Ceci entraîne une apologie de la nature qui se manifeste dans le mythe du bon sauvage et dans l’idée d’une religion naturelle et d’un droit naturel.
A l’exception de Rousseau, ces philosophes acceptent a priori l’idée de progrès que procure la civilisation. Derrière cet a priori, nous avons le triomphe de la raison et la certitude expérimentale qui gouverne le progrès scientifique : la raison et la science vont permettre l’épanouissement de l’être humain.
Une grande constante des Lumières est le cosmopolitisme.
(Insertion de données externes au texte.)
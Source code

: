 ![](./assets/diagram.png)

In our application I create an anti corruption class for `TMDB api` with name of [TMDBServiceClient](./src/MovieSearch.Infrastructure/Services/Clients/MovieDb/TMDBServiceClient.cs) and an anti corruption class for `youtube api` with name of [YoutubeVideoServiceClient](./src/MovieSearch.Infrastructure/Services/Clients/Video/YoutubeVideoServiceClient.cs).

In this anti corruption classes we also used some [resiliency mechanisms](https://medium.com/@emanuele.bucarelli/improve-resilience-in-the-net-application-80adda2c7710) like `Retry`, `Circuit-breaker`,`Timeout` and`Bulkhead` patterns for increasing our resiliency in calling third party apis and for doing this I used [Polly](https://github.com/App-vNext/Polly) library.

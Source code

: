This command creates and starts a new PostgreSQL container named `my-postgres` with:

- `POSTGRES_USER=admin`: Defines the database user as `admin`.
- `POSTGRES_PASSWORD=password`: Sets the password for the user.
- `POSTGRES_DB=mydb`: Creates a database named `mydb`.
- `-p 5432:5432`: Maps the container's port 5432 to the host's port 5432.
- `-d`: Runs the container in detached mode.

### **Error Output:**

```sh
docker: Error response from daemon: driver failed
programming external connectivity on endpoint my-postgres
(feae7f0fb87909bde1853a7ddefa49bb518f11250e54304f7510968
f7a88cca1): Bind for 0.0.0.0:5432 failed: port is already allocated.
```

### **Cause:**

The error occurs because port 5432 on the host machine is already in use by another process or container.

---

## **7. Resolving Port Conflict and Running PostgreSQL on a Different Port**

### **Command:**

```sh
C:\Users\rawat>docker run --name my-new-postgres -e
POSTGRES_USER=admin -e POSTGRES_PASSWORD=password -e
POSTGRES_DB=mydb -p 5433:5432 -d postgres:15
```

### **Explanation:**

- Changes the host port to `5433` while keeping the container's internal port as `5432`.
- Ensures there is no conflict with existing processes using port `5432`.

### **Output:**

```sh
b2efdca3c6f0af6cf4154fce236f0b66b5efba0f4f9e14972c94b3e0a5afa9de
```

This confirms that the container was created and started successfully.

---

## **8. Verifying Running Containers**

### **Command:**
Considérant, à la suite de Montesquieu et de Voltaire, que la tolérance est une vertu primordiale, ces philosophes sont persuadés que seule la raison peut conduire l’humanité tout entière à la perfection et à la sagesse.
Au XVIIIème siècle, si la philosophie s’intéresse surtout à la rationalité, à la raison, elle ne prône pas l’athéisme. Elle considère seulement que la question de Dieu ne se pose pas « dans le monde » mais « hors du réel ». Dieu est comme un concept vide. Il n’a pas de « contact » avec l’être humain. A la rigueur, il serait une sorte d’architecte de l’univers.
- II.Au plan de la vie sociale, les droits de l’homme
La Révolution Française (1789) provoque une crise qui ne confie plus la rédaction des lois au Roi, mais bien à l’assemblée nationale (représentants du peuple).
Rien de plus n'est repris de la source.